* PROBLEM TO WORK ON *
Please repeat the records below exactly, skipping any pictures.

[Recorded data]
----

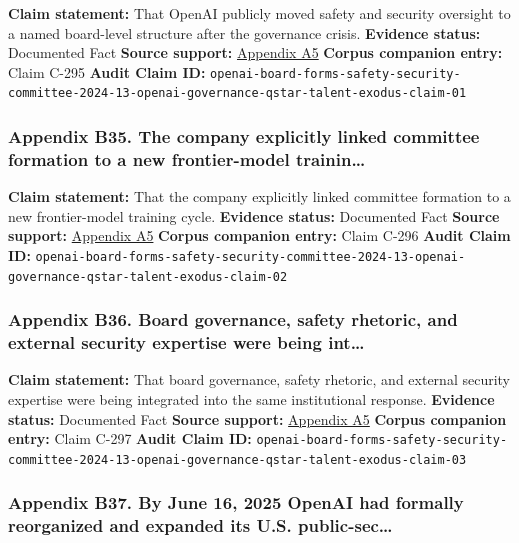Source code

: \documentclass[
  american,
  11pt,
  letterpaper,
]{article}
\begin{document}
\textbf{Claim statement:} That OpenAI publicly moved safety and security
oversight to a named board-level structure after the governance crisis.
\textbf{Evidence status:} Documented Fact \textbf{Source support:}
\hyperref[appendix-a5-openai-board-forms-safety-and-security-committee]{Appendix
A5} \textbf{Corpus companion entry:} Claim C-295 \textbf{Audit Claim
ID:}
\texttt{openai-board-forms-safety-security-committee-2024-13-openai-governance-qstar-talent-exodus-claim-01}

\subsubsection{Appendix B35. The company explicitly linked committee
formation to a new frontier-model
trainin\ldots{}}\label{appendix-b35-the-company-explicitly-linked-committee-formation-to-a-new-frontier-model-trainin}

\textbf{Claim statement:} That the company explicitly linked committee
formation to a new frontier-model training cycle. \textbf{Evidence
status:} Documented Fact \textbf{Source support:}
\hyperref[appendix-a5-openai-board-forms-safety-and-security-committee]{Appendix
A5} \textbf{Corpus companion entry:} Claim C-296 \textbf{Audit Claim
ID:}
\texttt{openai-board-forms-safety-security-committee-2024-13-openai-governance-qstar-talent-exodus-claim-02}

\subsubsection{Appendix B36. Board governance, safety rhetoric, and
external security expertise were being
int\ldots{}}\label{appendix-b36-board-governance-safety-rhetoric-and-external-security-expertise-were-being-int}

\textbf{Claim statement:} That board governance, safety rhetoric, and
external security expertise were being integrated into the same
institutional response. \textbf{Evidence status:} Documented Fact
\textbf{Source support:}
\hyperref[appendix-a5-openai-board-forms-safety-and-security-committee]{Appendix
A5} \textbf{Corpus companion entry:} Claim C-297 \textbf{Audit Claim
ID:}
\texttt{openai-board-forms-safety-security-committee-2024-13-openai-governance-qstar-talent-exodus-claim-03}

\subsubsection{Appendix B37. By June 16, 2025 OpenAI had formally
reorganized and expanded its U.S.
public-sec\ldots{}}\label{appendix-b37-by-june-16-2025-openai-had-formally-reorganized-and-expanded-its-u-s-public-sec}
\end{document}
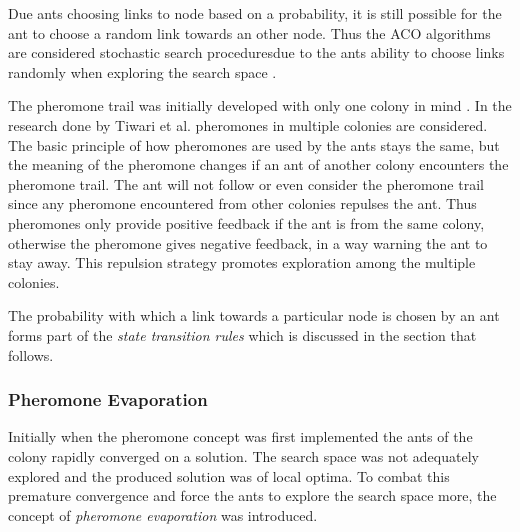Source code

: Due ants choosing links to node based on a probability, it is still possible for the ant to choose a random link towards an other node. Thus the ACO algorithms are considered stochastic search proceduresdue to the ants ability to choose links randomly when exploring the search space \cite{ACOSurvey,ImpACOComplex}.

The pheromone trail was initially developed with only one colony in mind \cite{CompuIntelligenceIntro}. In the research done by Tiwari et al.\cite{ACOLargeProblem} pheromones in multiple colonies are considered. The basic principle of how pheromones are used by the ants stays the same, but the meaning of the pheromone changes if an ant of another colony encounters the pheromone trail\cite{AntQAP,AntsAndStigmergy,CompuIntelligenceIntro}. The ant will not follow or even consider the pheromone trail since any pheromone encountered from other colonies repulses the ant\cite{ACOLargeProblem}. Thus pheromones only provide positive feedback if the ant is from the same colony, otherwise the pheromone gives negative feedback, in a way warning the ant to stay away\cite{ACOLargeProblem}. This repulsion strategy promotes exploration among the multiple colonies\cite{ACOLargeProblem}.

The probability with which a link towards a particular node is chosen by an ant forms part of the \emph{state transition rules} which is discussed in the section that follows.

\subsubsection{Pheromone Evaporation}
\label{sec:pheromoneevapuation}
Initially when the pheromone concept was first implemented the ants of the colony rapidly converged on a solution. The search space was not adequately explored and the produced solution was of local optima. To combat this premature convergence and force the ants to explore the search space more, the concept of \emph{pheromone evaporation} was introduced\cite{CompuIntelligenceIntro,AntsAndStigmergy,AntIntroTrends,AntSurvey}.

----

* RESULT BELOW *
Source code

: \documentclass[
  american,
  11pt,
  letterpaper,
]{article}
\begin{document}
\textbf{Claim statement:} That OpenAI publicly moved safety and security
oversight to a named board-level structure after the governance crisis.
\textbf{Evidence status:} Documented Fact \textbf{Source support:}
\hyperref[appendix-a5-openai-board-forms-safety-and-security-committee]{Appendix
A5} \textbf{Corpus companion entry:} Claim C-295 \textbf{Audit Claim
ID:}
\texttt{openai-board-forms-safety-security-committee-2024-13-openai-governance-qstar-talent-exodus-claim-01}

\subsubsection{Appendix B35. The company explicitly linked committee
formation to a new frontier-model
trainin\ldots{}}\label{appendix-b35-the-company-explicitly-linked-committee-formation-to-a-new-frontier-model-trainin}

\textbf{Claim statement:} That the company explicitly linked committee
formation to a new frontier-model training cycle. \textbf{Evidence
status:} Documented Fact \textbf{Source support:}
\hyperref[appendix-a5-openai-board-forms-safety-and-security-committee]{Appendix
A5} \textbf{Corpus companion entry:} Claim C-296 \textbf{Audit Claim
ID:}
\texttt{openai-board-forms-safety-security-committee-2024-13-openai-governance-qstar-talent-exodus-claim-02}

\subsubsection{Appendix B36. Board governance, safety rhetoric, and
external security expertise were being
int\ldots{}}\label{appendix-b36-board-governance-safety-rhetoric-and-external-security-expertise-were-being-int}

\textbf{Claim statement:} That board governance, safety rhetoric, and
external security expertise were being integrated into the same
institutional response. \textbf{Evidence status:} Documented Fact
\textbf{Source support:}
\hyperref[appendix-a5-openai-board-forms-safety-and-security-committee]{Appendix
A5} \textbf{Corpus companion entry:} Claim C-297 \textbf{Audit Claim
ID:}
\texttt{openai-board-forms-safety-security-committee-2024-13-openai-governance-qstar-talent-exodus-claim-03}

\subsubsection{Appendix B37. By June 16, 2025 OpenAI had formally
reorganized and expanded its U.S.
public-sec\ldots{}}\label{appendix-b37-by-june-16-2025-openai-had-formally-reorganized-and-expanded-its-u-s-public-sec}
\end{document}
Source code

: Due ants choosing links to node based on a probability, it is still possible for the ant to choose a random link towards an other node. Thus the ACO algorithms are considered stochastic search proceduresdue to the ants ability to choose links randomly when exploring the search space \cite{ACOSurvey,ImpACOComplex}.

The pheromone trail was initially developed with only one colony in mind \cite{CompuIntelligenceIntro}. In the research done by Tiwari et al.\cite{ACOLargeProblem} pheromones in multiple colonies are considered. The basic principle of how pheromones are used by the ants stays the same, but the meaning of the pheromone changes if an ant of another colony encounters the pheromone trail\cite{AntQAP,AntsAndStigmergy,CompuIntelligenceIntro}. The ant will not follow or even consider the pheromone trail since any pheromone encountered from other colonies repulses the ant\cite{ACOLargeProblem}. Thus pheromones only provide positive feedback if the ant is from the same colony, otherwise the pheromone gives negative feedback, in a way warning the ant to stay away\cite{ACOLargeProblem}. This repulsion strategy promotes exploration among the multiple colonies\cite{ACOLargeProblem}.

The probability with which a link towards a particular node is chosen by an ant forms part of the \emph{state transition rules} which is discussed in the section that follows.

\subsubsection{Pheromone Evaporation}
\label{sec:pheromoneevapuation}
Initially when the pheromone concept was first implemented the ants of the colony rapidly converged on a solution. The search space was not adequately explored and the produced solution was of local optima. To combat this premature convergence and force the ants to explore the search space more, the concept of \emph{pheromone evaporation} was introduced\cite{CompuIntelligenceIntro,AntsAndStigmergy,AntIntroTrends,AntSurvey}.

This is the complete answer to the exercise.